** Opening Data for processing block **

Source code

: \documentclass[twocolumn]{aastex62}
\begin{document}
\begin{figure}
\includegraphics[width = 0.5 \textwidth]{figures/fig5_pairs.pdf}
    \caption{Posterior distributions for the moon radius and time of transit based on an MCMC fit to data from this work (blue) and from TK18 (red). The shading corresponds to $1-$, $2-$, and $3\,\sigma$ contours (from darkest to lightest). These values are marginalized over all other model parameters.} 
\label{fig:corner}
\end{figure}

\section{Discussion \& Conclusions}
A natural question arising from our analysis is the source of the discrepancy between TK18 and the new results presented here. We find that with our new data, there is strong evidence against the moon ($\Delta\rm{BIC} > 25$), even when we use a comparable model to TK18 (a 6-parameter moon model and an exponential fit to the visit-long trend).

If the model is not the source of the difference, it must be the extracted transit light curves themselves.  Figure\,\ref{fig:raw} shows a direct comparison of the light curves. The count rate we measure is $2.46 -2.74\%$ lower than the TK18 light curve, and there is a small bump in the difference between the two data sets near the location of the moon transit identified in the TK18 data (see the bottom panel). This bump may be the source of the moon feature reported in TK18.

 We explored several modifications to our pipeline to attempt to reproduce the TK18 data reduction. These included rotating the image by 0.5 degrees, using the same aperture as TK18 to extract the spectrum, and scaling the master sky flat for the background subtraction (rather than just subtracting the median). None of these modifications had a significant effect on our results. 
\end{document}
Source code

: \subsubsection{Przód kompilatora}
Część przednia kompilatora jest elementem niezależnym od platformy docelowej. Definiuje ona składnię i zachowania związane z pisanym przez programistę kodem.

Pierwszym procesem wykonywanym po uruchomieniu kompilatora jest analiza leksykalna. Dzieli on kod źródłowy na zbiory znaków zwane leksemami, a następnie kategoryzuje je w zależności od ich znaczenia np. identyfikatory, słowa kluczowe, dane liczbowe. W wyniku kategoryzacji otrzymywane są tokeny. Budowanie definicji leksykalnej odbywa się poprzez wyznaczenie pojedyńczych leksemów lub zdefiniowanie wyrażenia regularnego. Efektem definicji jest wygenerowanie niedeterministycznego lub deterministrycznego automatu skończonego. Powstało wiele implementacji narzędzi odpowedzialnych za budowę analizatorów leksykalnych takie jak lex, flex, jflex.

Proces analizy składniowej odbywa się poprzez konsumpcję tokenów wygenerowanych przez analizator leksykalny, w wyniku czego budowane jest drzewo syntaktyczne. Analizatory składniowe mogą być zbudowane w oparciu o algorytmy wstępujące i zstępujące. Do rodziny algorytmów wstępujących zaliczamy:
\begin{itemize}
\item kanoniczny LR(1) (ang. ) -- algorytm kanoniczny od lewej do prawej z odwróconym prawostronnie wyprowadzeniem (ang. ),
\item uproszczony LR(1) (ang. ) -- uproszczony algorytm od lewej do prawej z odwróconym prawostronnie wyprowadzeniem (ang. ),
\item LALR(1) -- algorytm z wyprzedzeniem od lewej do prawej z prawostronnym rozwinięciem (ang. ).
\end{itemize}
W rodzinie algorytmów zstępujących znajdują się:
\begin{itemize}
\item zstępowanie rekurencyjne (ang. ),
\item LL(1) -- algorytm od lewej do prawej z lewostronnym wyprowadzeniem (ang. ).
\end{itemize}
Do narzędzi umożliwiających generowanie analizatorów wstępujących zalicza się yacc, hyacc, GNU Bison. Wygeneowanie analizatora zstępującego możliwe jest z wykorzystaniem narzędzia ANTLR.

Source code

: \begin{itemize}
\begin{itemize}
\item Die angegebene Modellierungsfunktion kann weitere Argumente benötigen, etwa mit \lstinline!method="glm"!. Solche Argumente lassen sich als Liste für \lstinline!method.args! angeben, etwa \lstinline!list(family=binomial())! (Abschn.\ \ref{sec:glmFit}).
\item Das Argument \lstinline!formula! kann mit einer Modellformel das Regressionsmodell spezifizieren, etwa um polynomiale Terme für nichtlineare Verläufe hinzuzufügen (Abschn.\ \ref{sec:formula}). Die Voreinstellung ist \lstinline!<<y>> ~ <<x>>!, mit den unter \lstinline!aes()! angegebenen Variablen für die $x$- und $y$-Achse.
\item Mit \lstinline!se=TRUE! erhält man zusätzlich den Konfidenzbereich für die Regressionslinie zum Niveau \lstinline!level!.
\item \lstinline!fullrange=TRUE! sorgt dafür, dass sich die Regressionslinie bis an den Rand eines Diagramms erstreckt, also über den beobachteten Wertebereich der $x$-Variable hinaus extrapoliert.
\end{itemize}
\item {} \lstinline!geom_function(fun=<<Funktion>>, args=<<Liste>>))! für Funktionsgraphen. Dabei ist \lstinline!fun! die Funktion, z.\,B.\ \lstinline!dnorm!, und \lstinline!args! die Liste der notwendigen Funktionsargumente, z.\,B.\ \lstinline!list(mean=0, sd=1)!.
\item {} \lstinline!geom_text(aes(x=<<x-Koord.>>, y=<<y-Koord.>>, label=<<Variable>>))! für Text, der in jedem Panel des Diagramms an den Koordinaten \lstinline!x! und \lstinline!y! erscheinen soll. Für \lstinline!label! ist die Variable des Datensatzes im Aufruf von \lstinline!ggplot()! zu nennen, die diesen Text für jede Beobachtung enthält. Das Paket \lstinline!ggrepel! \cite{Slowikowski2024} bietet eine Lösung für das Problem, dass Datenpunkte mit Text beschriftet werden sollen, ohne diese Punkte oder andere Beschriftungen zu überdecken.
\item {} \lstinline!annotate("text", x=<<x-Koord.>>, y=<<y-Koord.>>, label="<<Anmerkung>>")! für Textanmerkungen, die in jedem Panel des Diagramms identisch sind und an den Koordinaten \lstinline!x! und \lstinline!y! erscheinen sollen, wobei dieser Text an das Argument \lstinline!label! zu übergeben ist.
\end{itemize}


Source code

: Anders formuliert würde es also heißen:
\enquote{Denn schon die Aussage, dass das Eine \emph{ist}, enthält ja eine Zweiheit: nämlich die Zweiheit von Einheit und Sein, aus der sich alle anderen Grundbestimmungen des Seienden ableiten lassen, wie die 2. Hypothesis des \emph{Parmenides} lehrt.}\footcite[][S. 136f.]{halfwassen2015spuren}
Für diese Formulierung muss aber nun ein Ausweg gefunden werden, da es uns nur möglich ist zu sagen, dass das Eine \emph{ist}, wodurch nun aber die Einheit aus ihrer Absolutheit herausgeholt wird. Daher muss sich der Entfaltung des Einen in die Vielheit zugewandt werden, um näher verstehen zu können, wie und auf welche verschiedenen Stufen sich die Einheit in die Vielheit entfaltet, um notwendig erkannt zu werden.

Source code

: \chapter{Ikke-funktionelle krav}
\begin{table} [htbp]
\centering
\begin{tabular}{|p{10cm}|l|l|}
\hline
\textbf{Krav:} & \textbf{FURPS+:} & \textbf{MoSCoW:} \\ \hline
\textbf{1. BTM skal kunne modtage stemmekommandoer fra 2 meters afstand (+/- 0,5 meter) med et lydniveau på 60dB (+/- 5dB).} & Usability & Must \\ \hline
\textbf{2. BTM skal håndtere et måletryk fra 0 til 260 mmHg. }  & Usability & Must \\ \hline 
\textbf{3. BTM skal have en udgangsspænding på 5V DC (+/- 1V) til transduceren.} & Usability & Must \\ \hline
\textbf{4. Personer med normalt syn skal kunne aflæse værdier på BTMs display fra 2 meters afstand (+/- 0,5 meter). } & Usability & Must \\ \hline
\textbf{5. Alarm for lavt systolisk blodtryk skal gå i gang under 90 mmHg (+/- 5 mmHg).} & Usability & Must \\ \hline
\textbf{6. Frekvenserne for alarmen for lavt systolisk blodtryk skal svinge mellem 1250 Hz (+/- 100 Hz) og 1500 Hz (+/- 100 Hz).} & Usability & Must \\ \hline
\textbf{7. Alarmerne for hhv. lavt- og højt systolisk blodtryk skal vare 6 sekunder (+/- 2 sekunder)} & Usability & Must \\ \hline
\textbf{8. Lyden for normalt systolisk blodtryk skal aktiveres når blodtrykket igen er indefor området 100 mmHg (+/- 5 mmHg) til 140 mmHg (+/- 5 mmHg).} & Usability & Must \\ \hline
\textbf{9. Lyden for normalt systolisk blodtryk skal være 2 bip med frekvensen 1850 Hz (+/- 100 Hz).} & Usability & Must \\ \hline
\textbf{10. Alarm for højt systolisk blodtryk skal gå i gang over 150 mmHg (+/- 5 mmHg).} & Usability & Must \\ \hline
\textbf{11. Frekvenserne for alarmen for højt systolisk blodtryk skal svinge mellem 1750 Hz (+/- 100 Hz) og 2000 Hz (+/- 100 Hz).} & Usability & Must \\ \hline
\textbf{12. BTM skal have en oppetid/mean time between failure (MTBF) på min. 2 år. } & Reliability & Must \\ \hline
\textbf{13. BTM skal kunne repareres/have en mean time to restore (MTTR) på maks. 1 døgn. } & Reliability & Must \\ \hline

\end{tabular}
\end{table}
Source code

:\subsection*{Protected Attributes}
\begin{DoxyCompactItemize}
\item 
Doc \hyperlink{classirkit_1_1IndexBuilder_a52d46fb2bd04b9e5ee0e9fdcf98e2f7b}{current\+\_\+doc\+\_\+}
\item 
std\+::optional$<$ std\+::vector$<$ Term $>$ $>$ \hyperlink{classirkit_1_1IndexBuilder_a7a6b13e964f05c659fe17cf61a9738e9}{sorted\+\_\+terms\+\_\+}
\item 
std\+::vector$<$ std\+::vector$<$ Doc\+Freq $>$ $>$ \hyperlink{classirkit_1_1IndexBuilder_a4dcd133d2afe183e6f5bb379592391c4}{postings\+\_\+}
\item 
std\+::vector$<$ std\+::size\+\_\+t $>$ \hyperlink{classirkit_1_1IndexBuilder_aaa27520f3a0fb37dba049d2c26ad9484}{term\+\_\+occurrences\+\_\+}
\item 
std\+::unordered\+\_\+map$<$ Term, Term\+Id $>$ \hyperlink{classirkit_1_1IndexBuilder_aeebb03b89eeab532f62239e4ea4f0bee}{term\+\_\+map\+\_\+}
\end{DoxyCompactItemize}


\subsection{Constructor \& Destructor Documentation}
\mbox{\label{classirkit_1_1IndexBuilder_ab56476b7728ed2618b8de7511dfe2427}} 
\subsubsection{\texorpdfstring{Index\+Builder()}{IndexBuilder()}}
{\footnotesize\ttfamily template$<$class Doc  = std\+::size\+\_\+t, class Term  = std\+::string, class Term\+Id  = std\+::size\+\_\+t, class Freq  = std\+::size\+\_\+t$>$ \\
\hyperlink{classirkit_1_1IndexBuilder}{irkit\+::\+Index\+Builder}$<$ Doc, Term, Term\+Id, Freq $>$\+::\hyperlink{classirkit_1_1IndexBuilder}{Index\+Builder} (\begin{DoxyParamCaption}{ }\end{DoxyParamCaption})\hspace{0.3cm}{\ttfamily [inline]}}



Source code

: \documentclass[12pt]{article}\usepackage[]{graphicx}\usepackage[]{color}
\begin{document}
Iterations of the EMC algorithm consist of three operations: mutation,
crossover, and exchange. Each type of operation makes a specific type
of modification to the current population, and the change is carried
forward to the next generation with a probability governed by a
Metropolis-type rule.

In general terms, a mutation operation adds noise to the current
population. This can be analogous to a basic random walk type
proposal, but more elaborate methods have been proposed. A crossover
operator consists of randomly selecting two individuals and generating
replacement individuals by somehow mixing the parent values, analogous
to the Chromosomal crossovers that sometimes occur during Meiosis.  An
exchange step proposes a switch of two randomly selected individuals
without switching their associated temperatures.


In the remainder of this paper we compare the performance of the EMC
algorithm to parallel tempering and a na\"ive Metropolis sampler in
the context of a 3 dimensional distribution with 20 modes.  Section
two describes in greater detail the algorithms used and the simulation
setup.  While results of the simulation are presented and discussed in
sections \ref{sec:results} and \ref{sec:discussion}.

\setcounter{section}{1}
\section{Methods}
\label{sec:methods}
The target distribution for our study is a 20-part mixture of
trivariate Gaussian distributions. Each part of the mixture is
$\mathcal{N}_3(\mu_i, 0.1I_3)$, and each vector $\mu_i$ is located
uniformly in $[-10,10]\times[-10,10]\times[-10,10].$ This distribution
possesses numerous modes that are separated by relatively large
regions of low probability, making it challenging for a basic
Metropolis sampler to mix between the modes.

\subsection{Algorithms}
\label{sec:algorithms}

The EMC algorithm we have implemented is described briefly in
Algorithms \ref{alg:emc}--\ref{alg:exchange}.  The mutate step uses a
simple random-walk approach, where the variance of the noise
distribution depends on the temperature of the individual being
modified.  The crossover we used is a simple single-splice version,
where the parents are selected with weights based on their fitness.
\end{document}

** Closing Data for processing block **

> [Assignment] Every line from the one containing "trivariate Gaussian distributions." through the end of the data must be repeated exactly, and no other line.

> [Written answer]
trivariate Gaussian distributions. Each part of the mixture is
$\mathcal{N}_3(\mu_i, 0.1I_3)$, and each vector $\mu_i$ is located
uniformly in $[-10,10]\times[-10,10]\times[-10,10].$ This distribution
possesses numerous modes that are separated by relatively large
regions of low probability, making it challenging for a basic
Metropolis sampler to mix between the modes.

\subsection{Algorithms}
\label{sec:algorithms}

The EMC algorithm we have implemented is described briefly in
Algorithms \ref{alg:emc}--\ref{alg:exchange}.  The mutate step uses a
simple random-walk approach, where the variance of the noise
distribution depends on the temperature of the individual being
modified.  The crossover we used is a simple single-splice version,
where the parents are selected with weights based on their fitness.
\end{document}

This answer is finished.